A princípio, destaca-se a gravidez precoce como recorrente motivo para o casal se amasiar. Nessa perspectiva, no documentário ”Meninas”, a mãe de Luana, uma senhora religiosa, quis casar a filha gestante com o pai da bebê. Tal situação retrata bem a realidade brasileira, isso porque as famílias consideram as questões morais algo muito relevante, sendo, então, a junção estimulada por elas, uma vez que a gravidez na adolescência é vista como antimoral. Dessa forma, o casamento informal é visualizado como uma solução para amenizar a circunstância, considerada vergonhosa, e com o intuito de honrar a menina que engravidou. Logo, esse cenário demonstra que essa decisão é, majoritariamente, precipitada, onde pouco se avalia as possíveis consequências, que tende a prejudicar a mulher em vários aspectos, como no que diz respeito à sua independência financeira.
Com efeito, ressalta-se o quão as uniões informais que envolvem menores de 18 anos tendem a provocar o abandono escolar, sobretudo nas meninas. Sob esse viés, na reportagem do programa Repórter Record Investigação, Vitória, aos 14 anos, cuida sozinha da filha, assim como de todas as atividades domésticas, não sobrando tempo e nem ânimo para frequentar o colégio. A jovem sonhava em fazer faculdade, no entanto, não concluiu sequer o ensino médio. Destarte, assim como Vitória, meninas que casam na adolescência tendem a passar por situação semelhante, o que é lastimável, já que têm a educação interrompida devido à nova rotina – exaustiva e cheia de responsabilidades - que passam a ter. Em suma, posteriormente, ao buscarem um emprego, terão o ingresso no mercado de trabalho dificultado, reflexo da falta de escolaridade.

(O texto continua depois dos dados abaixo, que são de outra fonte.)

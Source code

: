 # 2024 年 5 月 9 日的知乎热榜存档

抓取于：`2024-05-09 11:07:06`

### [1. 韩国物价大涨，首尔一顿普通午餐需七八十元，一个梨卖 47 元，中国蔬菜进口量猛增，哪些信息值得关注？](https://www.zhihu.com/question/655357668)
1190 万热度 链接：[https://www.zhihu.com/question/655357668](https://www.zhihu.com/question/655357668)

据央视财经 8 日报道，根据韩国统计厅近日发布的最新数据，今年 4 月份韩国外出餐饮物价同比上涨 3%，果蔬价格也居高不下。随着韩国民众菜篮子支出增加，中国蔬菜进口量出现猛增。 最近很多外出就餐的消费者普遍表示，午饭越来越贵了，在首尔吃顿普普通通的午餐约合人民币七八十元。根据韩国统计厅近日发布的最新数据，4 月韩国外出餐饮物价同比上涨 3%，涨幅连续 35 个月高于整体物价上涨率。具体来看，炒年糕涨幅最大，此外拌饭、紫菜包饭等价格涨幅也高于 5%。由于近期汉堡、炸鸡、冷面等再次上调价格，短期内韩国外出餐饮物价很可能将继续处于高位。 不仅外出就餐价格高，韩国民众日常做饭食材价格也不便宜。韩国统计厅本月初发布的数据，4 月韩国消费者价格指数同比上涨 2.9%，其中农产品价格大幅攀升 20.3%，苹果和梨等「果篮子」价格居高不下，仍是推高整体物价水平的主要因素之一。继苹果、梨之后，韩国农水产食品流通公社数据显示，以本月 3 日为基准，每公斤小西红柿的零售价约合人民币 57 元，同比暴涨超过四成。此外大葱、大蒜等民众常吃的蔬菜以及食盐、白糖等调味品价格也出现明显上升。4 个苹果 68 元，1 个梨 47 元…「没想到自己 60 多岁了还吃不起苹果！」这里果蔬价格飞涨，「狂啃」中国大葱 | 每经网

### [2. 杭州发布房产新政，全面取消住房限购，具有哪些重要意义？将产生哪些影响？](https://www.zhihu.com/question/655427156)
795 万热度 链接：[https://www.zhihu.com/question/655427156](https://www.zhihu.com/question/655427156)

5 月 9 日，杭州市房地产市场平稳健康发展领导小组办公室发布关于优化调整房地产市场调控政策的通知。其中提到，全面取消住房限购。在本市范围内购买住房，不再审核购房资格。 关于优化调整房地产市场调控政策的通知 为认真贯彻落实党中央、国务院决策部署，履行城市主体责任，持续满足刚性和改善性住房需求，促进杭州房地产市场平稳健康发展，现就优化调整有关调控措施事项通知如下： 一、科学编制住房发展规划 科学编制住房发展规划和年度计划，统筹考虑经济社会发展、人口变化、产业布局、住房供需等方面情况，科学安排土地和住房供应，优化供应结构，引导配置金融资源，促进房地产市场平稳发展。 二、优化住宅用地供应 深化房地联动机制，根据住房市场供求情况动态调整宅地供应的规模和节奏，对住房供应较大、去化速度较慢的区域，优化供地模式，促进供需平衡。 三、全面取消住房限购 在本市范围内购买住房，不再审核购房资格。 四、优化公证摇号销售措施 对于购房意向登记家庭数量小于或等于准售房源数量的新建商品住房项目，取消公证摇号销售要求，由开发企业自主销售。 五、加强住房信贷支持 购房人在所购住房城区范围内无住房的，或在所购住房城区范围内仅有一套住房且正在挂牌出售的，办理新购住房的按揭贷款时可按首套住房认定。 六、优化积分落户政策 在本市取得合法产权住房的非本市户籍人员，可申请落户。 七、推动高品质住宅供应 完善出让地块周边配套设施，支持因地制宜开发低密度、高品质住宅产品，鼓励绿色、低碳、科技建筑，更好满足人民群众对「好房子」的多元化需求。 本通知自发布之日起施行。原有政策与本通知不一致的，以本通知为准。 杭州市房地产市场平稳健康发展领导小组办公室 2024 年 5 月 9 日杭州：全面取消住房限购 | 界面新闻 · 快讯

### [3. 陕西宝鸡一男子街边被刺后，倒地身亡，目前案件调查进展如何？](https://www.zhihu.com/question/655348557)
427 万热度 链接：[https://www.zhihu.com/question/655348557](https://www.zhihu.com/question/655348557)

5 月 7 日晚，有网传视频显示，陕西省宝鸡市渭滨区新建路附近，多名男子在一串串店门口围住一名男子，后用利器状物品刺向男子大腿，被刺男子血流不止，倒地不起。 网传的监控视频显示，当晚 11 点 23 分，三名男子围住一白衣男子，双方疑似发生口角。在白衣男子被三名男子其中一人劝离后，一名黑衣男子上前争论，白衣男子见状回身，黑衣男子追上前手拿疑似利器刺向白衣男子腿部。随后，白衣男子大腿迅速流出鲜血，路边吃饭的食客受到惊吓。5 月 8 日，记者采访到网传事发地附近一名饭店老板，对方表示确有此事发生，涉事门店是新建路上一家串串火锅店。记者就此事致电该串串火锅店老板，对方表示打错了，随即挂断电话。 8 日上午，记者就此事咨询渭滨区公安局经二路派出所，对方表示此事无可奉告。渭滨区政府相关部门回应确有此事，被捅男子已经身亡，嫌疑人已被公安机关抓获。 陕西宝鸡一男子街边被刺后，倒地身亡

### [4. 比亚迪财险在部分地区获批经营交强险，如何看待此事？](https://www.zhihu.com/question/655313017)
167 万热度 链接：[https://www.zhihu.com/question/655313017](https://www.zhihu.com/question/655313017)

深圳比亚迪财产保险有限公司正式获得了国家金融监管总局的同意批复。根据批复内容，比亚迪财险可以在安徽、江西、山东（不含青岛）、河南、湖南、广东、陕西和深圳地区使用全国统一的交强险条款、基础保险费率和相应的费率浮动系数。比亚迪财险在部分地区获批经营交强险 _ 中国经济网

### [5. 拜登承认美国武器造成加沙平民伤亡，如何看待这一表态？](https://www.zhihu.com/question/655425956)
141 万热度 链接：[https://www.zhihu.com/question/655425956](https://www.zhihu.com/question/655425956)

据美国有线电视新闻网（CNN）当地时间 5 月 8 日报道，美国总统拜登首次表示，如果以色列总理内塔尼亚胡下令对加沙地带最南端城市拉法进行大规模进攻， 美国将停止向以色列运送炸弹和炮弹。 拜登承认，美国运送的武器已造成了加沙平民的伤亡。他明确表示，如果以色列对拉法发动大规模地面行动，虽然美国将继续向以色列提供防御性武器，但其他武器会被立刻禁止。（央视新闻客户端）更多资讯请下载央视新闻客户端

Diante do exposto, o casamento infantil no século XXI tem gerado consequências negativas às meninas, sendo, desse modo, imprescindível a adoção de medidas para mitigá-lo. Para isso, o Ministério da Educação deve investir na capacitação de professores, por meio de cursos online que os preparem para falar em sala sobre a temática, assim como a respeito da gravidez precoce, com o intuito de instruir e alertar os estudantes. Espera-se, com isso, maior eficácia na redução do número de matrimônios na adolescência ao caminhar paralelamente à lei.